An exact, complete copy of the entries is needed, with the pictures left out.

********

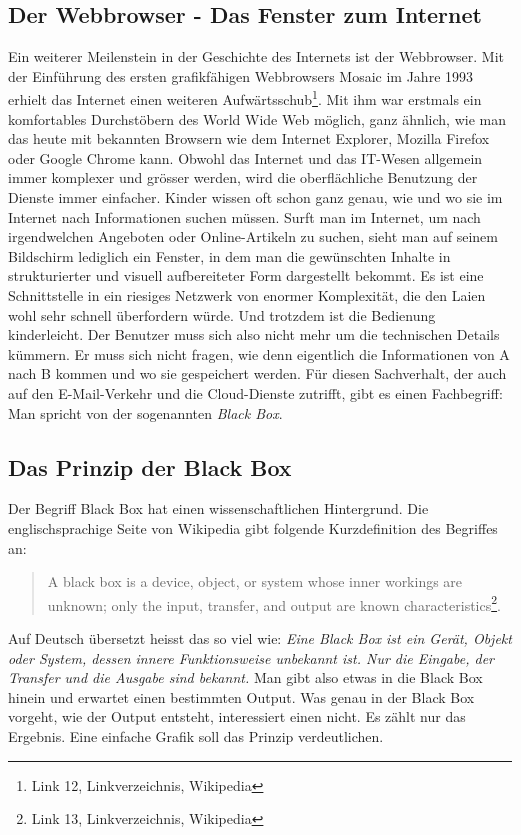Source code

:\subsection{Der Webbrowser - Das Fenster zum Internet}
Ein weiterer Meilenstein in der Geschichte des Internets ist der Webbrowser. Mit der Einführung des ersten grafikfähigen Webbrowsers Mosaic im Jahre 1993 erhielt das Internet einen weiteren Aufwärtsschub\footnote{Link 12, Linkverzeichnis, Wikipedia}.
Mit ihm war erstmals ein komfortables Durchstöbern des World Wide Web möglich, ganz ähnlich, wie man das heute mit bekannten Browsern wie dem Internet Explorer, Mozilla Firefox oder Google Chrome kann. Obwohl das Internet und das IT-Wesen allgemein immer komplexer und grösser werden, wird die oberflächliche Benutzung der Dienste immer einfacher. Kinder wissen oft schon ganz genau, wie und wo sie im Internet nach Informationen suchen müssen. Surft man im Internet, um nach irgendwelchen Angeboten oder Online-Artikeln zu suchen, sieht man auf seinem Bildschirm lediglich ein Fenster, in dem man die gewünschten Inhalte in strukturierter und visuell aufbereiteter Form dargestellt bekommt. Es ist eine Schnittstelle in ein riesiges Netzwerk von enormer Komplexität, die den Laien wohl sehr schnell überfordern würde. Und trotzdem ist die Bedienung kinderleicht. Der Benutzer muss sich also nicht mehr um die technischen Details kümmern. Er muss sich nicht fragen, wie denn eigentlich die Informationen von A nach B kommen und wo sie gespeichert werden. Für diesen Sachverhalt, der auch auf den E-Mail-Verkehr und die Cloud-Dienste zutrifft, gibt es einen Fachbegriff: Man spricht von der sogenannten \textit{Black Box}.

\subsection{Das Prinzip der Black Box}
Der Begriff Black Box hat einen wissenschaftlichen Hintergrund. Die englischsprachige Seite von Wikipedia gibt folgende Kurzdefinition des Begriffes an:

\begin{quote}
  A black box is a device, object, or system whose inner workings are unknown; only the input, transfer, and output are known characteristics\footnote{Link 13, Linkverzeichnis, Wikipedia}.
\end{quote}

Auf Deutsch übersetzt heisst das so viel wie: \textit{Eine Black Box ist ein Gerät, Objekt oder System, dessen innere Funktionsweise unbekannt ist. Nur die Eingabe, der Transfer und die Ausgabe sind bekannt.}
Man gibt also etwas in die Black Box hinein und erwartet einen bestimmten Output. Was genau in der Black Box vorgeht, wie der Output entsteht, interessiert einen nicht. Es zählt nur das Ergebnis. Eine einfache Grafik soll das Prinzip verdeutlichen.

********

* _Result for this task_
Source code

:\subsection{Der Webbrowser - Das Fenster zum Internet}
Ein weiterer Meilenstein in der Geschichte des Internets ist der Webbrowser. Mit der Einführung des ersten grafikfähigen Webbrowsers Mosaic im Jahre 1993 erhielt das Internet einen weiteren Aufwärtsschub\footnote{Link 12, Linkverzeichnis, Wikipedia}.
Mit ihm war erstmals ein komfortables Durchstöbern des World Wide Web möglich, ganz ähnlich, wie man das heute mit bekannten Browsern wie dem Internet Explorer, Mozilla Firefox oder Google Chrome kann. Obwohl das Internet und das IT-Wesen allgemein immer komplexer und grösser werden, wird die oberflächliche Benutzung der Dienste immer einfacher. Kinder wissen oft schon ganz genau, wie und wo sie im Internet nach Informationen suchen müssen. Surft man im Internet, um nach irgendwelchen Angeboten oder Online-Artikeln zu suchen, sieht man auf seinem Bildschirm lediglich ein Fenster, in dem man die gewünschten Inhalte in strukturierter und visuell aufbereiteter Form dargestellt bekommt. Es ist eine Schnittstelle in ein riesiges Netzwerk von enormer Komplexität, die den Laien wohl sehr schnell überfordern würde. Und trotzdem ist die Bedienung kinderleicht. Der Benutzer muss sich also nicht mehr um die technischen Details kümmern. Er muss sich nicht fragen, wie denn eigentlich die Informationen von A nach B kommen und wo sie gespeichert werden. Für diesen Sachverhalt, der auch auf den E-Mail-Verkehr und die Cloud-Dienste zutrifft, gibt es einen Fachbegriff: Man spricht von der sogenannten \textit{Black Box}.

\subsection{Das Prinzip der Black Box}
Der Begriff Black Box hat einen wissenschaftlichen Hintergrund. Die englischsprachige Seite von Wikipedia gibt folgende Kurzdefinition des Begriffes an:

\begin{quote}
  A black box is a device, object, or system whose inner workings are unknown; only the input, transfer, and output are known characteristics\footnote{Link 13, Linkverzeichnis, Wikipedia}.
\end{quote}

Auf Deutsch übersetzt heisst das so viel wie: \textit{Eine Black Box ist ein Gerät, Objekt oder System, dessen innere Funktionsweise unbekannt ist. Nur die Eingabe, der Transfer und die Ausgabe sind bekannt.}
Man gibt also etwas in die Black Box hinein und erwartet einen bestimmten Output. Was genau in der Black Box vorgeht, wie der Output entsteht, interessiert einen nicht. Es zählt nur das Ergebnis. Eine einfache Grafik soll das Prinzip verdeutlichen.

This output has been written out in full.